→ **Your objective**
Your task is to copy every line of the records below that contains "경쟁당국".

● ● ● ●

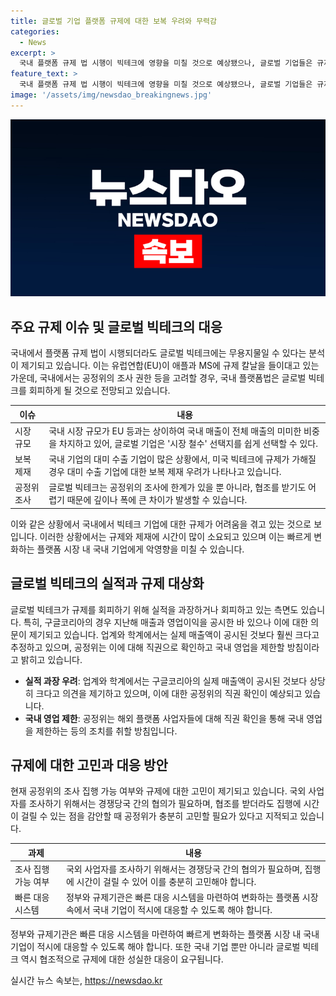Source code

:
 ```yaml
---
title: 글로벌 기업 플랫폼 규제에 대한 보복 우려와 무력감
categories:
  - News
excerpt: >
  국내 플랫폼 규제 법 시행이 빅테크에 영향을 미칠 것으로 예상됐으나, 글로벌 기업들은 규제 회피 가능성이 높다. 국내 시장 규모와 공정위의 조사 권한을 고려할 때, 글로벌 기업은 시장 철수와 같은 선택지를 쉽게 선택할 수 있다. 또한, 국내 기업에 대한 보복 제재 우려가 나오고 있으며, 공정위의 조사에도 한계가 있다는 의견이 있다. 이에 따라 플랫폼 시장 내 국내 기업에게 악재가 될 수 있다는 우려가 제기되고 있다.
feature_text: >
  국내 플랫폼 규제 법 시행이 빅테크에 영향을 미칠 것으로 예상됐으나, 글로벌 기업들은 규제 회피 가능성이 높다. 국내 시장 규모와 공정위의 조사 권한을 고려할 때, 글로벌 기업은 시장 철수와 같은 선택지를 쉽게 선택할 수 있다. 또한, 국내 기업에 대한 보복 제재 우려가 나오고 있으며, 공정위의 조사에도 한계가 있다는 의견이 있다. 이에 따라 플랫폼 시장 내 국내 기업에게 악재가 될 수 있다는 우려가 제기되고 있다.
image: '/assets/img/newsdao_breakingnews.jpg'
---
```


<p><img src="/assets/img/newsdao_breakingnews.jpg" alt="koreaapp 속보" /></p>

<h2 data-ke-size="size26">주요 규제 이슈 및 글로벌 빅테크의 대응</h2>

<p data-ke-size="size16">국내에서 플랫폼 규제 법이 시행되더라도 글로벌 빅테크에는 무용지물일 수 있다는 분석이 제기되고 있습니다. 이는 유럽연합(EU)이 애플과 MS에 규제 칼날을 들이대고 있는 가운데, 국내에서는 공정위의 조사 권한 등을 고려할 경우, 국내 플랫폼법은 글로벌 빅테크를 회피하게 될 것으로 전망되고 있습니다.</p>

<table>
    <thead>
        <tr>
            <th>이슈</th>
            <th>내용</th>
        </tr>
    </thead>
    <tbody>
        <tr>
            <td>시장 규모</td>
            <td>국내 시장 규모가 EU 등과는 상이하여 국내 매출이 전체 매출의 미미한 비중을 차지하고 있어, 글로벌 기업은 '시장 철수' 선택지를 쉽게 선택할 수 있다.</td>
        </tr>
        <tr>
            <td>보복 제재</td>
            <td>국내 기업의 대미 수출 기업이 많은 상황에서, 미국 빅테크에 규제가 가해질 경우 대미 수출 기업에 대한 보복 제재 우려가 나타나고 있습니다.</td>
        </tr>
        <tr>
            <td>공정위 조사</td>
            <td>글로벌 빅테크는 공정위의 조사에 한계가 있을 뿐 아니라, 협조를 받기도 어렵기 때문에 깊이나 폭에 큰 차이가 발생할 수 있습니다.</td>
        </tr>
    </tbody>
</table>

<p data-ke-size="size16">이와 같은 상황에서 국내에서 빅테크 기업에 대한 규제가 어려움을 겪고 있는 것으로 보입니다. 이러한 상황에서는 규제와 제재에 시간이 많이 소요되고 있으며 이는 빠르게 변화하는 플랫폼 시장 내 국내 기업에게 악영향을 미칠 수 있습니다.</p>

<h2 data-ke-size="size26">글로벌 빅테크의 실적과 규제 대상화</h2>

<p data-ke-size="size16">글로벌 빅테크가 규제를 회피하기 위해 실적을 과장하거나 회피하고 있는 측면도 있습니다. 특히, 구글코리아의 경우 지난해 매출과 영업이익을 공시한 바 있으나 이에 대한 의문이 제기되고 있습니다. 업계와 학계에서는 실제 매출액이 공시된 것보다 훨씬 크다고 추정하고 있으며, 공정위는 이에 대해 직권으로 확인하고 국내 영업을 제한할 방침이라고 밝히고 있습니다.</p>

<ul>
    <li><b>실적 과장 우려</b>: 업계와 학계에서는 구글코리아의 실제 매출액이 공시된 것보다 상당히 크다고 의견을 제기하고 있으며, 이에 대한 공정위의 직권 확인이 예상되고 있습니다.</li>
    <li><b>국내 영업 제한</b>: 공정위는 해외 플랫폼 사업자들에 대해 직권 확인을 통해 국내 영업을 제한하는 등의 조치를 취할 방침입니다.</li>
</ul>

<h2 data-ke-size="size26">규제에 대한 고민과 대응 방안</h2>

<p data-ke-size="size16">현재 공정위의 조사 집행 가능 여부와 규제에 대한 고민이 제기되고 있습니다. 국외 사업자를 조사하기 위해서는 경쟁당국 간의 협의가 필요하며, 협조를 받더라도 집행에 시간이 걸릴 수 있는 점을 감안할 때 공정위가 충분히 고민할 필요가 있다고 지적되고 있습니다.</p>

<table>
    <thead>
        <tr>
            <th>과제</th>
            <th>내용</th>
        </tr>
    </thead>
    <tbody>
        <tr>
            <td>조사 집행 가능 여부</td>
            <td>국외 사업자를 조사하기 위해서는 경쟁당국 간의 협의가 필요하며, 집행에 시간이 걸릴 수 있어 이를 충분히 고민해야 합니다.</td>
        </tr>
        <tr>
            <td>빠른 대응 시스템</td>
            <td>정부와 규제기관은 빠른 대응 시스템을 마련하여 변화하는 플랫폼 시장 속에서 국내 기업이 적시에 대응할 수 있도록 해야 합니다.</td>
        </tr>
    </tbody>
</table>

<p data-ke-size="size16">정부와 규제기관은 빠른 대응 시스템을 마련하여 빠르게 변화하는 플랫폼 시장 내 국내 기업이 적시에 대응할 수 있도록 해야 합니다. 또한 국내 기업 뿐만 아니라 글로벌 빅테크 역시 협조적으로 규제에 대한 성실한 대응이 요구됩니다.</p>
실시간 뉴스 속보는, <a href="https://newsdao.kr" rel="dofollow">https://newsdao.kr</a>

● ● ● ●

→ **Written reply**
<p data-ke-size="size16">현재 공정위의 조사 집행 가능 여부와 규제에 대한 고민이 제기되고 있습니다. 국외 사업자를 조사하기 위해서는 경쟁당국 간의 협의가 필요하며, 협조를 받더라도 집행에 시간이 걸릴 수 있는 점을 감안할 때 공정위가 충분히 고민할 필요가 있다고 지적되고 있습니다.</p>
            <td>국외 사업자를 조사하기 위해서는 경쟁당국 간의 협의가 필요하며, 집행에 시간이 걸릴 수 있어 이를 충분히 고민해야 합니다.</td>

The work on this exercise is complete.